Provided data START

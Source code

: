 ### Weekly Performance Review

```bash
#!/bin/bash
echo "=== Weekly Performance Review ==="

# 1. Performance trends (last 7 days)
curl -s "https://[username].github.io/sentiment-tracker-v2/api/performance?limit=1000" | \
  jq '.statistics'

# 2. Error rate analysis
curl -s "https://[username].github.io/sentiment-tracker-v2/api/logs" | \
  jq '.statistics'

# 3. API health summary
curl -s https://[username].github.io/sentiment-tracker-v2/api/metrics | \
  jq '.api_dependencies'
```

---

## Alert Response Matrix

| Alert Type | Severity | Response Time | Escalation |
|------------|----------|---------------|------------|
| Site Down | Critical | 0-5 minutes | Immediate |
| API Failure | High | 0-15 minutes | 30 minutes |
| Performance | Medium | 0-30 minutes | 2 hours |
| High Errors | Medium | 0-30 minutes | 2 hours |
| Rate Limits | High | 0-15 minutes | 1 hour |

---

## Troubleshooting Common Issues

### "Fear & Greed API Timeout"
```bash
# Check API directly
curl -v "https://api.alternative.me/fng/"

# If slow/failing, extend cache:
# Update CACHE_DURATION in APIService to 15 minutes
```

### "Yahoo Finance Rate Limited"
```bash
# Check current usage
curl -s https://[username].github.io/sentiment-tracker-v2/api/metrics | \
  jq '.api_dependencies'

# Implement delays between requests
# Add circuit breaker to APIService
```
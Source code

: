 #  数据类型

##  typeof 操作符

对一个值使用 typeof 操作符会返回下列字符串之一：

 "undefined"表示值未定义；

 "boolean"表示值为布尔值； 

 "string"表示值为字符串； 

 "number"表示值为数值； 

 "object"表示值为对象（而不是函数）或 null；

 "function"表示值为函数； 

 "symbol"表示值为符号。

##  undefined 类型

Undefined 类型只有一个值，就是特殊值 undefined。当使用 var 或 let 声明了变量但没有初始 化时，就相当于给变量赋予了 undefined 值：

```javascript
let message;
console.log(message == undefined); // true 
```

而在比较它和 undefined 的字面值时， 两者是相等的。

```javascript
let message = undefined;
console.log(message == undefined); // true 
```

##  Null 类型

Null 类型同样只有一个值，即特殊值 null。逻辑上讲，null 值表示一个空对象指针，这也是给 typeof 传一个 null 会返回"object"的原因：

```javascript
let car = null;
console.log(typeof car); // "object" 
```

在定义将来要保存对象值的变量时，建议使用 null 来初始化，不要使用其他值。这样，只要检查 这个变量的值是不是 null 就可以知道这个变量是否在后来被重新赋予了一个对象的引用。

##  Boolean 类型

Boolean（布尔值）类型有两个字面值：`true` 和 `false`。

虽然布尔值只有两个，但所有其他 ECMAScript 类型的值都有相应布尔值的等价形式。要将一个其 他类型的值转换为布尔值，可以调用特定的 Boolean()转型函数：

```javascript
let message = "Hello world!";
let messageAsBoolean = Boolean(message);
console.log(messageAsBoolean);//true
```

Provided data END

### [Problem statement]
Wherever the word "APIService" turns up in the records, copy out the line it is on.

### [Response to the task]
# Update CACHE_DURATION in APIService to 15 minutes
# Add circuit breaker to APIService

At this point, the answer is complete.